Spans give you causality:

which tool call caused a failure
which step blew the budget
which upstream dependency was slow

With OpenTelemetry, you can emit traces and metrics using the same SDK approach. [1][4]

Metrics that matter

Tool health metrics

tool_calls_total{tool,status}
tool_latency_ms_bucket{tool}
tool_timeouts_total{tool}
tool_retries_total{tool}

Agent run health metrics

agent_runs_total{status}
agent_run_latency_ms_bucket{agent}
agent_steps_total_bucket{agent}

Cost metrics (treat cost like reliability)

llm_tokens_total{model,type=prompt|completion}
llm_cost_usd_total{model}
run_cost_usd_bucket{agent}

Policy metrics

policy_denied_total{rule_id}
danger_tool_attempt_total{tool}

Semantic conventions help your metrics stay queryable and consistent across systems. OpenTelemetry documents semantic conventions for HTTP spans/metrics, for example. [3][5]

Logs and redaction

Logs should add human context, not become a data lake of secrets.

Rules I like:

Do not log prompts by default.
Do not log tool payloads by default.
Log summaries and hashes:
goal_hash, plan_hash, tool_args_hash
Log structured error reasons:
validation_error, upstream_rate_limited, auth_failed, policy_denied

For agent systems, OWASP highlights sensitive information disclosure and insecure output handling. Logging is one of the easiest ways to accidentally create both. [7]

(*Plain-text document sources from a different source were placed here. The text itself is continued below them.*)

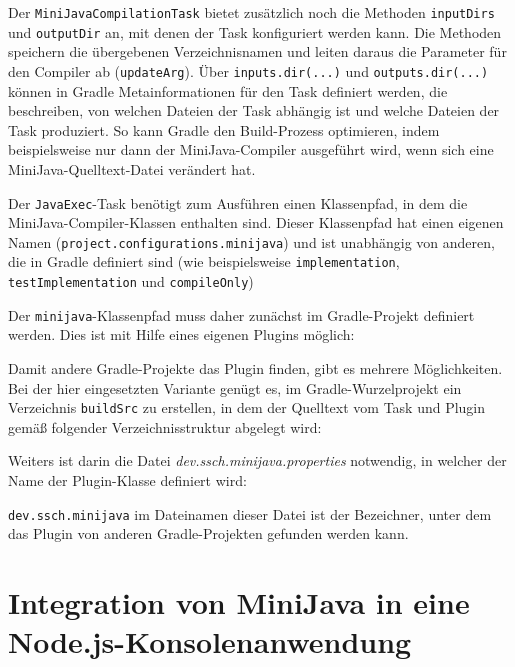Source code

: 

Der \lstinline{MiniJavaCompilationTask} bietet zusätzlich noch die Methoden \lstinline{inputDirs} und \lstinline{outputDir} an, mit denen der Task konfiguriert werden kann. Die Methoden speichern die übergebenen Verzeichnisnamen und leiten daraus die Parameter für den Compiler ab (\lstinline{updateArg}). Über \lstinline{inputs.dir(...)} und \lstinline{outputs.dir(...)} können in Gradle Metainformationen für den Task definiert werden, die beschreiben, von welchen Dateien der Task abhängig ist und welche Dateien der Task produziert. So kann Gradle den Build-Prozess optimieren, indem beispielsweise nur dann der MiniJava-Compiler ausgeführt wird, wenn sich eine MiniJava-Quelltext-Datei verändert hat.

Der \lstinline{JavaExec}-Task benötigt zum Ausführen einen Klassenpfad, in dem die MiniJava-Compiler-Klassen enthalten sind. Dieser Klassenpfad hat einen eigenen Namen (\lstinline{project.configurations.minijava}) und ist unabhängig von anderen, die in Gradle definiert sind (wie beispielsweise \lstinline{implementation}, \lstinline{testImplementation} und \lstinline{compileOnly})

Der \lstinline{minijava}-Klassenpfad muss daher zunächst im Gradle-Projekt definiert werden. Dies ist mit Hilfe eines eigenen Plugins möglich:



Damit andere Gradle-Projekte das Plugin finden, gibt es mehrere Möglichkeiten. Bei der hier eingesetzten Variante genügt es, im Gradle-Wurzelprojekt ein Verzeichnis \lstinline{buildSrc} zu erstellen, in dem der Quelltext vom Task und Plugin gemäß folgender Verzeichnisstruktur abgelegt wird:



Weiters ist darin die Datei \emph{dev.ssch.minijava.properties} notwendig, in welcher der Name der Plugin-Klasse definiert wird:



\lstinline{dev.ssch.minijava} im Dateinamen dieser Datei ist der Bezeichner, unter dem das Plugin von anderen Gradle-Projekten gefunden werden kann.

\section{Integration von MiniJava in eine Node.js-Konsolenanwendung}
\label{sec:NodeJSExample}

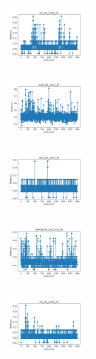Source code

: \vspace*{\fill}
\newpage
\vspace*{\fill}

\begin{figure}[H]    
    \centering
    \begin{subfigure}
        \centering
        \includegraphics[width=0.234\textwidth]{img/aggun/iris_set_const_20_949004259_time.png}
    \end{subfigure}
    \hfill
    \begin{subfigure}
        \centering
        \includegraphics[width=0.234\textwidth]{img/aggun/ecoli_set_const_20_949004259_time.png}
    \end{subfigure}
    \hfill
    \begin{subfigure}
        \centering
        \includegraphics[width=0.234\textwidth]{img/aggun/rand_set_const_20_949004259_time.png}
    \end{subfigure}
    \hfill
    \begin{subfigure}
        \centering
        \includegraphics[width=0.234\textwidth]{img/aggun/newthyroid_set_const_20_949004259_time.png}
    \end{subfigure}
    \hfill
    \begin{subfigure}
        \centering
        \includegraphics[width=0.234\textwidth]{img/aggun/iris_set_const_20_589741062_time.png}

\end{subfigure}
\end{figure}
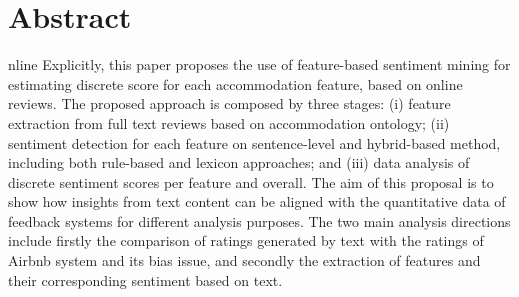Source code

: %

\let\cleardoublepage\clearpage
\chapter{Abstract}
\begin{SingleSpace}

nline {\color{red}{reviews are an important source for both customers, to obtaining information before making purchase decisions, and businesses to improve the quality of their services. Opinion mining is an active field of research that makes use of Natural Language Processing (NLP) techniques for mining the huge amount of online text reviews. This paper aims to enhance the focus on customers by analyzing their opinions and aligning the results with the quantitative feedback received. The setting of this research is the dataset of Airbnb reviews, a giant online marketplace for vacation rentals. }} Explicitly, this paper proposes the use of feature-based sentiment mining for estimating discrete score for each accommodation feature, based on online reviews. The proposed approach is composed by three stages: (i) feature extraction from full text reviews based on accommodation ontology; (ii) sentiment detection for each feature on sentence-level and hybrid-based method, including both rule-based and lexicon approaches; and (iii) data analysis of discrete sentiment scores per feature and overall. The aim of this proposal is to show how insights from text content can be aligned with the quantitative data of feedback systems for different analysis purposes. The two main analysis directions include firstly the comparison of ratings generated by text with the ratings of Airbnb system and its bias issue, and secondly the extraction of features and their corresponding sentiment based on text. 
\end{SingleSpace}
\clearpage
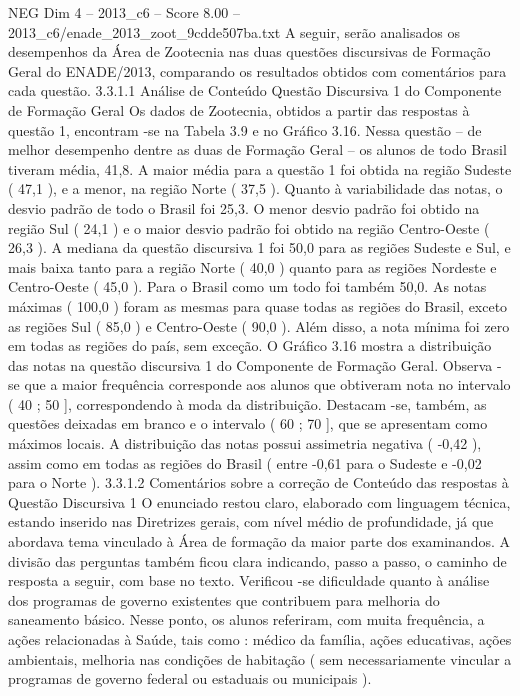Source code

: \begin{textsample}{NEG Dim 4 – 2013\_c6 – Score 8.00 – 2013\_c6/enade\_2013\_zoot\_9cdde507ba.txt}
A seguir, serão analisados os desempenhos da Área de Zootecnia nas duas questões discursivas de Formação Geral do ENADE/2013, comparando os resultados obtidos com comentários para cada questão. 3.3.1.1 Análise de Conteúdo Questão Discursiva 1 do Componente de Formação Geral Os dados de Zootecnia, obtidos a partir das respostas à questão 1, encontram -se na Tabela 3.9 e no Gráfico 3.16.
Nessa questão – de melhor desempenho dentre as duas de Formação Geral – os alunos de todo Brasil tiveram média, 41,8.
A maior média para a questão 1 foi obtida na região Sudeste ( 47,1 ), e a menor, na região Norte ( 37,5 ).
Quanto à variabilidade das notas, o desvio padrão de todo o Brasil foi 25,3.
O menor desvio padrão foi obtido na região Sul ( 24,1 ) e o maior desvio padrão foi obtido na região Centro-Oeste ( 26,3 ).
A mediana da questão discursiva 1 foi 50,0 para as regiões Sudeste e Sul, e mais baixa tanto para a região Norte ( 40,0 ) quanto para as regiões Nordeste e Centro-Oeste ( 45,0 ).
Para o Brasil como um todo foi também 50,0.
As notas máximas ( 100,0 ) foram as mesmas para quase todas as regiões do Brasil, exceto as regiões Sul ( 85,0 ) e Centro-Oeste ( 90,0 ).
Além disso, a nota mínima foi zero em todas as regiões do país, sem exceção.
O Gráfico 3.16 mostra a distribuição das notas na questão discursiva 1 do Componente de Formação Geral.
Observa -se que a maior frequência corresponde aos alunos que obtiveram nota no intervalo ( 40 ; 50 ], correspondendo à moda da distribuição.
Destacam -se, também, as questões deixadas em branco e o intervalo ( 60 ; 70 ], que se apresentam como máximos locais.
A distribuição das notas possui assimetria negativa ( -0,42 ), assim como em todas as regiões do Brasil ( entre -0,61 para o Sudeste e -0,02 para o Norte ). 3.3.1.2 Comentários sobre a correção de Conteúdo das respostas à Questão Discursiva 1 O enunciado restou claro, elaborado com linguagem técnica, estando inserido nas Diretrizes gerais, com nível médio de profundidade, já que abordava tema vinculado à Área de formação da maior parte dos examinandos.
A divisão das perguntas também ficou clara indicando, passo a passo, o caminho de resposta a seguir, com base no texto.
Verificou -se dificuldade quanto à análise dos programas de governo existentes que contribuem para melhoria do saneamento básico.
Nesse ponto, os alunos referiram, com muita frequência, a ações relacionadas à Saúde, tais como : médico da família, ações educativas, ações ambientais, melhoria nas condições de habitação ( sem necessariamente vincular a programas de governo federal ou estaduais ou municipais ).

\end{textsample}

“Debug mode” that isn’t dangerous

If you must support deeper logs:

only enable per tenant/user for a limited window
auto-expire
redact aggressively
never store raw secrets

Audit events vs debug logs

Treat them as different products:

Audit events (for governance)

immutable-ish records of side effects
minimal sensitive data
always on
long retention

Example audit fields:

who: tenant/user/client
what: tool + action class (create/update/delete)
when: timestamp
where: environment
result: success/failure
resource IDs (safe identifiers)
idempotency keys / plan IDs

Debug logs (for engineers)

short retention
more context
highly controlled access

Mixing these two is how you end up with “SharePoint logs full of PII” and no one wants to touch them.

Dashboards and alerts

Dashboards (start simple)

Tool reliability

top tools by error rate
top tools by p95 latency
timeouts per tool

Agent success

success rate by agent type
“stuck runs” (runs exceeding max duration)
average steps per run

Cost

cost per run
cost per tenant
top drivers (which tools/model calls)

Alerts (avoid noise)

Alert on what is actionable:

tool error rate spikes for critical tools
tool latency p95 spikes beyond SLO
budget exceeded spike (runaway behavior)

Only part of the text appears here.